#### [GIVEN DATA]
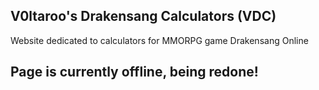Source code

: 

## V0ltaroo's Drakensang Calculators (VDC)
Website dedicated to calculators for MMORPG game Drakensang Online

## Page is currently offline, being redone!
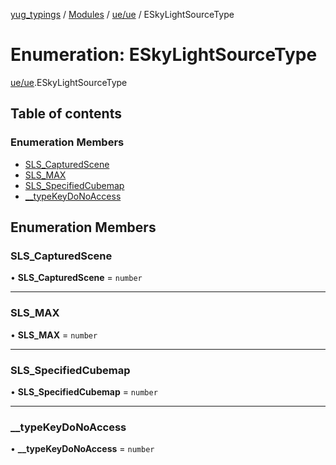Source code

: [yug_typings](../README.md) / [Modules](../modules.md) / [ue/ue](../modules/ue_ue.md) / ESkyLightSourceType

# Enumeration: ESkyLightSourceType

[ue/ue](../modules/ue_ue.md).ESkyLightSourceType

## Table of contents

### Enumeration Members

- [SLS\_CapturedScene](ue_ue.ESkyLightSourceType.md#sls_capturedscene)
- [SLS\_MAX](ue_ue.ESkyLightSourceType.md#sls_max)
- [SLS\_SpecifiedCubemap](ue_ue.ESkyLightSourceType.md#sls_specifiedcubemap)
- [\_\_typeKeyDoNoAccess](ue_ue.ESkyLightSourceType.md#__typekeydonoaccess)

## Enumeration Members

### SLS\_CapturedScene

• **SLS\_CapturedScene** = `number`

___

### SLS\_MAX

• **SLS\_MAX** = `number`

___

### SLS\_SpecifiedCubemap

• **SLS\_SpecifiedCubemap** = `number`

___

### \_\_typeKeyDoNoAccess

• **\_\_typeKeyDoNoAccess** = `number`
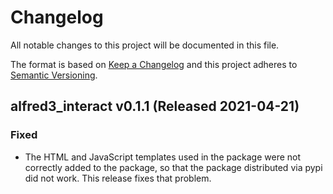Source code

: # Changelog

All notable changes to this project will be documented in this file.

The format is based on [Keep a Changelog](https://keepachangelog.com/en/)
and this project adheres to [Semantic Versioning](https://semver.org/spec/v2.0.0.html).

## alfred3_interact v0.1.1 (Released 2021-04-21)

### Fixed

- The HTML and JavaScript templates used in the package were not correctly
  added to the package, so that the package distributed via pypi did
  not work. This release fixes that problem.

...

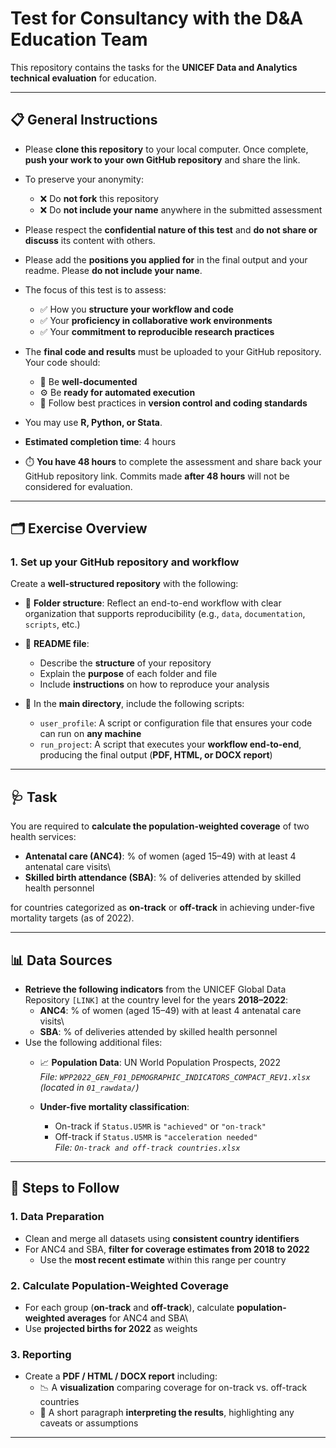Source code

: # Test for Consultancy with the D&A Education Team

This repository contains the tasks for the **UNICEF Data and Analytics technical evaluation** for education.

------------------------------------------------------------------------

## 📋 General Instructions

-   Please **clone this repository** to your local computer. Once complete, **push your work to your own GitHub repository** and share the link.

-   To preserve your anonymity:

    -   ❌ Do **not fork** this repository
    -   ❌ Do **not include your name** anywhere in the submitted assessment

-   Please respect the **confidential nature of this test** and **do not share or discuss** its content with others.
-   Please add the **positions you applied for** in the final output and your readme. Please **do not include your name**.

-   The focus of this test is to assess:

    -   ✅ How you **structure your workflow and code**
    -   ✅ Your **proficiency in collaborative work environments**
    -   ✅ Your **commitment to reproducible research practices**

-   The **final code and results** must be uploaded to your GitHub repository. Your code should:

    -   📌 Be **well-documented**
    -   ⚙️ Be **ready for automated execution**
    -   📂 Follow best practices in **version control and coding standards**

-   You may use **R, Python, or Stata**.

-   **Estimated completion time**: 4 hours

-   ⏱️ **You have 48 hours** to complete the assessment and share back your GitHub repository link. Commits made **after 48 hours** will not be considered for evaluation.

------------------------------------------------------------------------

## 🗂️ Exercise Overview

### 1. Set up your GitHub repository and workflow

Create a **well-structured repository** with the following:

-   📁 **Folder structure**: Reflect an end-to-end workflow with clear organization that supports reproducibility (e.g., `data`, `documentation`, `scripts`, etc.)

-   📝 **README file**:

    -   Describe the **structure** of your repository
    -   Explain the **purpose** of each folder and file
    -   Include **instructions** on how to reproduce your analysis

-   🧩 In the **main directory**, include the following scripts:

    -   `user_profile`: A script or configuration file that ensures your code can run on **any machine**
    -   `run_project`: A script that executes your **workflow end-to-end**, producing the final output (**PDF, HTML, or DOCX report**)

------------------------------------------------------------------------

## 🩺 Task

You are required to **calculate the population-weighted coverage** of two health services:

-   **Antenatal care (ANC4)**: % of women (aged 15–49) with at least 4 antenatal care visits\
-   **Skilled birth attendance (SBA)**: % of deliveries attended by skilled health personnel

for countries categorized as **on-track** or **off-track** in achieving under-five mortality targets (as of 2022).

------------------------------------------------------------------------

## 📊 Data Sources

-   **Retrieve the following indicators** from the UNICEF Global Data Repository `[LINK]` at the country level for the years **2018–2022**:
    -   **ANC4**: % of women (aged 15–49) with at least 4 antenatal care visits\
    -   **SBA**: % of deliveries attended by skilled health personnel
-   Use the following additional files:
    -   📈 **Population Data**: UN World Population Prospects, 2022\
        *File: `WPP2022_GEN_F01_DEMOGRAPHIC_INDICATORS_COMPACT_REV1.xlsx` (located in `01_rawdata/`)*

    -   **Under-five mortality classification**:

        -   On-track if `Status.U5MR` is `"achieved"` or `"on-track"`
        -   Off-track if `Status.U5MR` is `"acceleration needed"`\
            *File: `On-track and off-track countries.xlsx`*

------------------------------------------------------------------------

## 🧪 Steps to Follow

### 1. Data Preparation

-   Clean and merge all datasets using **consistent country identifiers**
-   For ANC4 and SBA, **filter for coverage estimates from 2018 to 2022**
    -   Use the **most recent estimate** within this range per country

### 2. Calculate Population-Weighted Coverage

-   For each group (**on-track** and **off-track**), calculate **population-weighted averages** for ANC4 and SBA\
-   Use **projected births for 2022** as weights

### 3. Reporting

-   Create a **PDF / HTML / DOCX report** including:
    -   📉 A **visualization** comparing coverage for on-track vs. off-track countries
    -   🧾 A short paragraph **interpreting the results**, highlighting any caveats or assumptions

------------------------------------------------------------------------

#### [EXERCISE DETAILS]
Scan the listing for the word "least". Copy every line in which it appears.

#### [RESULT FOR THIS EXERCISE]
-   **Antenatal care (ANC4)**: % of women (aged 15–49) with at least 4 antenatal care visits\
    -   **ANC4**: % of women (aged 15–49) with at least 4 antenatal care visits\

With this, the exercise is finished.